Action item: Read the listing below and copy out each line where the word "things" occurs.

Supplied information:
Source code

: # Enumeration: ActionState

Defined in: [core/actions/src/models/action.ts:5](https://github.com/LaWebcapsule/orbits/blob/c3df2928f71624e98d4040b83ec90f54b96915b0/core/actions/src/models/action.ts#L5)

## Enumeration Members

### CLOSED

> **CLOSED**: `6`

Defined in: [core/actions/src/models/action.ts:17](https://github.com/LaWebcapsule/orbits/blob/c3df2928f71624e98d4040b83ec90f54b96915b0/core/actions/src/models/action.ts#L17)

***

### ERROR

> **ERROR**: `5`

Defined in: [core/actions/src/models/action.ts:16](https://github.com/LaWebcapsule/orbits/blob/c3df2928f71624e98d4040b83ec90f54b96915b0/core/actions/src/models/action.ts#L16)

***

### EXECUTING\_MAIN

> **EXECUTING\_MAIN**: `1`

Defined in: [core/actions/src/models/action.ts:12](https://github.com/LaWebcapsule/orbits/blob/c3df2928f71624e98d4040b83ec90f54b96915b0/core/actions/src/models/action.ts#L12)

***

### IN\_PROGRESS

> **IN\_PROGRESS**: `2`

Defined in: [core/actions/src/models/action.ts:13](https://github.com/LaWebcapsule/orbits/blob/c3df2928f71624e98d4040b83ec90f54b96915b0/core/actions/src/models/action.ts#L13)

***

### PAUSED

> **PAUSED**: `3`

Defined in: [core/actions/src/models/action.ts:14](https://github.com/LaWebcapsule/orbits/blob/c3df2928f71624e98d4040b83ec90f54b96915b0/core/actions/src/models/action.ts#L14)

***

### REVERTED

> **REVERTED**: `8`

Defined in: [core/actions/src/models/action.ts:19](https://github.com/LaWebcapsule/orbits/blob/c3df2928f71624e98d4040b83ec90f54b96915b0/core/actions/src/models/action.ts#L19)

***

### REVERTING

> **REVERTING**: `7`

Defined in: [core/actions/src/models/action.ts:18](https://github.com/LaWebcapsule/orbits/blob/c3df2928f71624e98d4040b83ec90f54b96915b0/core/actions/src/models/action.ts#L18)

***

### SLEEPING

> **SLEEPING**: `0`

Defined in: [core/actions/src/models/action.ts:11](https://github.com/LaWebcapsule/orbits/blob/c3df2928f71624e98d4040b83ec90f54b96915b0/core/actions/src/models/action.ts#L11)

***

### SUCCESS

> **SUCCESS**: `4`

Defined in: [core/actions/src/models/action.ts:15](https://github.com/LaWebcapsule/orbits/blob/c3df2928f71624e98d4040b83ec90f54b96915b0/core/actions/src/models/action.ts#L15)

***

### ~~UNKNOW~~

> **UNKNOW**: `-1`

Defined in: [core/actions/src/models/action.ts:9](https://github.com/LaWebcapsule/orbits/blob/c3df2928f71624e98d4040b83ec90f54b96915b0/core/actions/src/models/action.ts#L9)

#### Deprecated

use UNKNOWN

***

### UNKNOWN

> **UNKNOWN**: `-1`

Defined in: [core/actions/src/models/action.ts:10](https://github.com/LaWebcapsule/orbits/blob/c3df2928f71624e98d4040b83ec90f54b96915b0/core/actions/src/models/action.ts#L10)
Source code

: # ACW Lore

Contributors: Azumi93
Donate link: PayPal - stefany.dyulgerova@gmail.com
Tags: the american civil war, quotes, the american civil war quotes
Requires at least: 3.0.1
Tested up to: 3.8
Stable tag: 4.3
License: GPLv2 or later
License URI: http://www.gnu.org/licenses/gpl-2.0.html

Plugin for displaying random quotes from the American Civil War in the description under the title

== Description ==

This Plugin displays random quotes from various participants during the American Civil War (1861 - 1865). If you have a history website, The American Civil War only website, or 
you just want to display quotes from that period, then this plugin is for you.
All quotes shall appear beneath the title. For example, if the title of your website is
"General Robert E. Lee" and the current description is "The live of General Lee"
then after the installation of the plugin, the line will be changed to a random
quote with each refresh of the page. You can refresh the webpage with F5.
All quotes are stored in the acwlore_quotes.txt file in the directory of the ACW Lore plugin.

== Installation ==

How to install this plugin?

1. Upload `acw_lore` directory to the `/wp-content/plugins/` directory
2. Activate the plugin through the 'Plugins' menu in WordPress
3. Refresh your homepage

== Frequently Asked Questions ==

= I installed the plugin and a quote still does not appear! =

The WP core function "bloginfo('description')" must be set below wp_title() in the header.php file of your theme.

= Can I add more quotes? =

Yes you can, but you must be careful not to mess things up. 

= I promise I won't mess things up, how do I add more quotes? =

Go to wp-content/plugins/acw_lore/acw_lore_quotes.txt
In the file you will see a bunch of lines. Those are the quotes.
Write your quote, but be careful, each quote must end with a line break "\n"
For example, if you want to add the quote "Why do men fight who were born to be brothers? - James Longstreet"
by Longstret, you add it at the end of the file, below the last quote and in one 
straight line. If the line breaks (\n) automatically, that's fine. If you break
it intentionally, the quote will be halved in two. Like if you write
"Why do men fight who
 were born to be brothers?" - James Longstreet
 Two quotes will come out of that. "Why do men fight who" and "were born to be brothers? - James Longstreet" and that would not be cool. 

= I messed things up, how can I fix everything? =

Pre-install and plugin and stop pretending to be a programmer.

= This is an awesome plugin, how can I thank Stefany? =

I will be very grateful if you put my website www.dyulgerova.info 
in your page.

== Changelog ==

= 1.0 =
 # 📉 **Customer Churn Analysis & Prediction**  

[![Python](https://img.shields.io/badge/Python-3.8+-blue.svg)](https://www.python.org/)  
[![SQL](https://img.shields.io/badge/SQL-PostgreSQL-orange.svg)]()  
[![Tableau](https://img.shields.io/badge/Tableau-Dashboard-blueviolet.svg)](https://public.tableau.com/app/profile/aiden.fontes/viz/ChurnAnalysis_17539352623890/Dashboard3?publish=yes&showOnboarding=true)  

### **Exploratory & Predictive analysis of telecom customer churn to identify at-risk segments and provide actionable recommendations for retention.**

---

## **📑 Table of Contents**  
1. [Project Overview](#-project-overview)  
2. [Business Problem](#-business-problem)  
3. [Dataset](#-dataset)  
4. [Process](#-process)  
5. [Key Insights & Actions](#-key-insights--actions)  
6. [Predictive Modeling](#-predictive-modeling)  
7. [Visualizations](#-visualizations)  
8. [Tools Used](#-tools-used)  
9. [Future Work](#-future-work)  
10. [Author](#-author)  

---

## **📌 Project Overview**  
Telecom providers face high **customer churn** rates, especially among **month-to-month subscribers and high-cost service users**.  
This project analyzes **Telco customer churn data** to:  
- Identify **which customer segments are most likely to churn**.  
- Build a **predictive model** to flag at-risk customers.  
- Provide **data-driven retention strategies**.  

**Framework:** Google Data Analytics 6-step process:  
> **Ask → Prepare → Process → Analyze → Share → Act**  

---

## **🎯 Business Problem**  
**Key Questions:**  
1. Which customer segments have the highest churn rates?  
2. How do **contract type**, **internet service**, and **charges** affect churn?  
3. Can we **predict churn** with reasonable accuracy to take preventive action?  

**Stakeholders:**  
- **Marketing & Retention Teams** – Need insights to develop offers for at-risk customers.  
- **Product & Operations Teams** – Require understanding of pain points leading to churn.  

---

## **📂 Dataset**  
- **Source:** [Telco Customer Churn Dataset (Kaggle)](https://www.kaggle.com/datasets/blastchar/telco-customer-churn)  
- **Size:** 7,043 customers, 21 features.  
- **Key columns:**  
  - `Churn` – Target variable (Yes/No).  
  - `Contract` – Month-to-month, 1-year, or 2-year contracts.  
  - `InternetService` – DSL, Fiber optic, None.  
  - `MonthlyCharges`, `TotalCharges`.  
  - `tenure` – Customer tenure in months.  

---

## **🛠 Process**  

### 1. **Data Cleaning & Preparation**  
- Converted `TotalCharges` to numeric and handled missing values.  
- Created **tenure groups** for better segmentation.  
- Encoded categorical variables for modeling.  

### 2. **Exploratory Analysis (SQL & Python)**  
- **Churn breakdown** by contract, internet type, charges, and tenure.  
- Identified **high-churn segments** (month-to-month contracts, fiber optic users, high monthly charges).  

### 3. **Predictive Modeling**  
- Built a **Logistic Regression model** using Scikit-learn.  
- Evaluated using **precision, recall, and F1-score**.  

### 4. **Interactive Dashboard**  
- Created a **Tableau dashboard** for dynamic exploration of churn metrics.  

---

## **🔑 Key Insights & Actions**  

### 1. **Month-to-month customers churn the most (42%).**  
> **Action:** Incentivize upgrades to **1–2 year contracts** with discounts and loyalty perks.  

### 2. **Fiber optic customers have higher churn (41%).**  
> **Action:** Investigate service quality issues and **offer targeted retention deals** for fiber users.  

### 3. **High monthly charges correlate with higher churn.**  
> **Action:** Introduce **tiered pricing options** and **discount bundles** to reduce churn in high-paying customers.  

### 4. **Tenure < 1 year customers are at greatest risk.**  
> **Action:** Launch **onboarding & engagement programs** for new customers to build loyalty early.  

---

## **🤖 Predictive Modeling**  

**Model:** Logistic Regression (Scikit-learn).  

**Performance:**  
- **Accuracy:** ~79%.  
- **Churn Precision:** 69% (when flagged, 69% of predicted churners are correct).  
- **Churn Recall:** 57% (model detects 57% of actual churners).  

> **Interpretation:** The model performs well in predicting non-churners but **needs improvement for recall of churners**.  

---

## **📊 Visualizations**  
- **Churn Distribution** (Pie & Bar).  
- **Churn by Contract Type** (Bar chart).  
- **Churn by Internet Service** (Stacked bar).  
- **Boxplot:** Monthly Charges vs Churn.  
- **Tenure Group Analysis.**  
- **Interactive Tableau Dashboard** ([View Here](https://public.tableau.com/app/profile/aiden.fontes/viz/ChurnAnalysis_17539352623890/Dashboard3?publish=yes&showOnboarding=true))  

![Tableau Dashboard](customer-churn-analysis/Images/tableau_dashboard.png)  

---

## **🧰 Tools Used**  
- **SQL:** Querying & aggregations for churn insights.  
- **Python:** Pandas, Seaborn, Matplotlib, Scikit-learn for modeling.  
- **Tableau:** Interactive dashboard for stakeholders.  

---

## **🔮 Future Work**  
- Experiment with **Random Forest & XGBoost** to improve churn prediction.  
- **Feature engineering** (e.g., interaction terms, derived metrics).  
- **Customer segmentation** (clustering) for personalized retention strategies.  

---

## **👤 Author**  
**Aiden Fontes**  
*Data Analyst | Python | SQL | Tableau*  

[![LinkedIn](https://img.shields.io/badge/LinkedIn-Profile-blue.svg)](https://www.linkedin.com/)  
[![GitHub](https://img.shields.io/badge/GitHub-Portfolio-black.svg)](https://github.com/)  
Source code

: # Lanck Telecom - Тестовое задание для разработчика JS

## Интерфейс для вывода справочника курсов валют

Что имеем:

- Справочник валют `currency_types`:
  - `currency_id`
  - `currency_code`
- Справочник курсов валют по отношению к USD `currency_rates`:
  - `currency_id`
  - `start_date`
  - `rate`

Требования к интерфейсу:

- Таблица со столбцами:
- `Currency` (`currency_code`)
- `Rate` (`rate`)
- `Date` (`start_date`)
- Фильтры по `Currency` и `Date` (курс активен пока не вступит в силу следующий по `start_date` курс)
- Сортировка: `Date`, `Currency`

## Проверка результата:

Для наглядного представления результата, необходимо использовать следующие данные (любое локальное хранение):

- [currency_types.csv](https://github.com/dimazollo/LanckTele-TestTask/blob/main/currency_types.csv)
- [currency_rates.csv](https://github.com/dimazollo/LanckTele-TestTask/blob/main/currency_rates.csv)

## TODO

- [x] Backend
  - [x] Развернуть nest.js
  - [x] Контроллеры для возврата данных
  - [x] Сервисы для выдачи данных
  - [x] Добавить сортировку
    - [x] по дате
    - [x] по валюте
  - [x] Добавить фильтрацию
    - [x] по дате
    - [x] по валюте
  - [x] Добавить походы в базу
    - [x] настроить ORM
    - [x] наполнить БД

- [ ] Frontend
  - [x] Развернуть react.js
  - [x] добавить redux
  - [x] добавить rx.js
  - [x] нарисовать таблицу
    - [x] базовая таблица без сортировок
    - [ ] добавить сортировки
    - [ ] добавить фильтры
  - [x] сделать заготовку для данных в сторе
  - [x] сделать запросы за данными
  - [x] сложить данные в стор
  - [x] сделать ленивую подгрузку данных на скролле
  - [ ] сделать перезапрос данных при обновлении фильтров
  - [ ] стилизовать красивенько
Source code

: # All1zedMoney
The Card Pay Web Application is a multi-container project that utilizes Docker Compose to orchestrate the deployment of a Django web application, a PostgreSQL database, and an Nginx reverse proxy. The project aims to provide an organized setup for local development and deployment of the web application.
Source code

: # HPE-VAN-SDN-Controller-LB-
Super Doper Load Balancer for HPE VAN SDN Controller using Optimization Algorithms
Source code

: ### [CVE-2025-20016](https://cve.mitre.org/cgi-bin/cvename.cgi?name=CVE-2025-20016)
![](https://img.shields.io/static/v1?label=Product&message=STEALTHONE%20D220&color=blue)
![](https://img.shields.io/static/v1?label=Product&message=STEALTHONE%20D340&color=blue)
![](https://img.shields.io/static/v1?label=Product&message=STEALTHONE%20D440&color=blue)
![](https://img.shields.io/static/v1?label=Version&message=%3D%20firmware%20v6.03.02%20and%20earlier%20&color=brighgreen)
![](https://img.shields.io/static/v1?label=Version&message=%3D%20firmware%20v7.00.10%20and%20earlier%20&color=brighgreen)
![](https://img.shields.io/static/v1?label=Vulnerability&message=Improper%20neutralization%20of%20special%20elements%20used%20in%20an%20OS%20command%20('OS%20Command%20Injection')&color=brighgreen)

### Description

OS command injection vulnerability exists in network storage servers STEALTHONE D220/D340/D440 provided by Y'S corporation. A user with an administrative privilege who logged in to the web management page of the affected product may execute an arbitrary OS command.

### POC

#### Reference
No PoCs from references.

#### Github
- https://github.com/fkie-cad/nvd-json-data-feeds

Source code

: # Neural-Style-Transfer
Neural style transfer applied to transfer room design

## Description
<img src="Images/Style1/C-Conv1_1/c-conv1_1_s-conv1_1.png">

Result of the exercise:
Yes you can, but you must be careful not to mess things up. 
= I promise I won't mess things up, how do I add more quotes? =
= I messed things up, how can I fix everything? =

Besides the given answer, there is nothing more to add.